東京藝術大学は、1887年10月に創立された東京美術学校・東京音楽学校を前身に、美術学部と音楽学部からなる唯一の国立芸術大学。上野のほか、茨城県取手市や神奈川県横浜市、東京都足立区にキャンパスを持ち、これまで数多くのアーティストを輩出してきてことで知られている。そんな東京藝術大学が今年、創立130年の記念事業を実施する。
「チャレンジする東京藝大〜感動を呼ぶ芸術〜」をテーマとした130周年事業では、同大の「芸術の拠点化」強化を目指すとともに、国内外へ存在感をアピールする「ブランド力の向上」を大きな目的として掲げる。
具体的には、10年後のビジョンを提示するためのアクションプラン「NEXT GEIDAI TEN」を展開するとともに、「5大陸 アーツ・サミット」(2018年1月8日〜10日)を開催。このサミットでは、現在同大が交流を行っていないベルリン芸術大学、モスクワ音楽院、インド国立デザイン大学、カイロ大学、南カリフォルニア大学、ハーバード大学、チリ大学、メルボルン大学の学長などを招聘。芸術大学のあり方や文化の役割を議論するとともに、2020年の東京オリンピック・パラリンピックに向けた戦略的グローバル・ネットワークの基盤整備を目的に、全体会と分科会を開催する。

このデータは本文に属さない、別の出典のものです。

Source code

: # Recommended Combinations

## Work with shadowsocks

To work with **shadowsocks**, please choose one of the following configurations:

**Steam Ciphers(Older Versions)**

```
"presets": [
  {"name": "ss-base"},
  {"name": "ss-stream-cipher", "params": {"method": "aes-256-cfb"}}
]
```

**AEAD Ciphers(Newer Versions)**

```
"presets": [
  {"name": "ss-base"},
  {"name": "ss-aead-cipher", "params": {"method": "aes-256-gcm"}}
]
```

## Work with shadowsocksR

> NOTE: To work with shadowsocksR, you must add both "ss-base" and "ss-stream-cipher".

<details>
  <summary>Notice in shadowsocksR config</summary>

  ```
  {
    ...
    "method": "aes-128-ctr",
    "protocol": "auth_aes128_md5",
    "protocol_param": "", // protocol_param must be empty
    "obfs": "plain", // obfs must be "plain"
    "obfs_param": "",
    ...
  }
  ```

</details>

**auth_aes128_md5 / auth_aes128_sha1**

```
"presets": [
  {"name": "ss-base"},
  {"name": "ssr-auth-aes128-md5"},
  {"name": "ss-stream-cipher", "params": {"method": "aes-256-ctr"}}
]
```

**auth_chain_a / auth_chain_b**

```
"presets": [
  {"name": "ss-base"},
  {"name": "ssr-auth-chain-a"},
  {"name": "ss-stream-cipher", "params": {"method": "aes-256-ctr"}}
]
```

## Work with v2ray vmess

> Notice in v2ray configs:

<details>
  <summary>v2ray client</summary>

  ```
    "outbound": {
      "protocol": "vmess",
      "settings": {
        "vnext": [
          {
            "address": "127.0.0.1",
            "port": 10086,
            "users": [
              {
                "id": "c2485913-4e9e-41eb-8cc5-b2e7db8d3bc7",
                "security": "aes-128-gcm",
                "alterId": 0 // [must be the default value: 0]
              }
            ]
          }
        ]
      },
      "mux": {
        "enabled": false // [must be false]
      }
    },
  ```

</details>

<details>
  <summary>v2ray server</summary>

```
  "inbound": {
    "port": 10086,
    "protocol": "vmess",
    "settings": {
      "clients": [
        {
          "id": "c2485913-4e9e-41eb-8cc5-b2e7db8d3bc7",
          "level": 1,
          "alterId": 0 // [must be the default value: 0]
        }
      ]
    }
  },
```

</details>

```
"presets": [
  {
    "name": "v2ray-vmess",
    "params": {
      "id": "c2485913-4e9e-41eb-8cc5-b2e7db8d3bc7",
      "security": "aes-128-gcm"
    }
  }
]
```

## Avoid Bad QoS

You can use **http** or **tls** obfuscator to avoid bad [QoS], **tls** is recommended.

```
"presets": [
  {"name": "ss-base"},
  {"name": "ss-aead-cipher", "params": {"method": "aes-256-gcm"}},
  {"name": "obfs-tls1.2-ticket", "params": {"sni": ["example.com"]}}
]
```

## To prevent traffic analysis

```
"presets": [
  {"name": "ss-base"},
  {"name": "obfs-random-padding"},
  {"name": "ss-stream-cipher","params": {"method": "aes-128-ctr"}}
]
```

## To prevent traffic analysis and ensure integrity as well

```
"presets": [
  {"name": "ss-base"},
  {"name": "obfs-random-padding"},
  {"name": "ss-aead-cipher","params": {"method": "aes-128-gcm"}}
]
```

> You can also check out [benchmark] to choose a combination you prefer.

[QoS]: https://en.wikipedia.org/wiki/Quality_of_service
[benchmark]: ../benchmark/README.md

このほか、「GEIDAI 130 ARTS」プロジェクトでは、1年をかけて展覧会やコンサートを多数開催。7月11日からの「藝「大」コレクション パンドラの箱が開いた!」展(〜9月10日)を皮切りに、シンポジウム「戦没学生のメッセージ〜戦時下の東京音楽学校・東京美術学校」(7月30日)、「素心伝心 クローン文化財 失われた刻の再生」展(9月23日〜10月26日)など10のスペシャルプログラムを展開するほか、各学部・美術館などが企画する展覧会・演奏会を「公式プログラム」、教員や学生らが主体的に企画・実施する個展・リサイタルなどを「応援プログラム」として盛り込み、「オール東京藝大」でアートの力を発信していく。
今回の130周年事業に関し、澤和樹学長は「2020年に向けた新たな芸術文化の創造の出発点」としても位置づける考えを示しており、これと同時に「より多くの人々が芸術に触れる機会を創出すること」が事業の根幹であると語る。
なお、同事業では藝大ゆかりの著名人が「アンバサダー」として任命されており、狂言師・野村萬斎、俳優・伊勢谷友介、ヴァイオリニスト・諏訪内晶子、日本画家・松井冬子の就任が決定。様々な方向から記念事業に対して支援を行っていくという。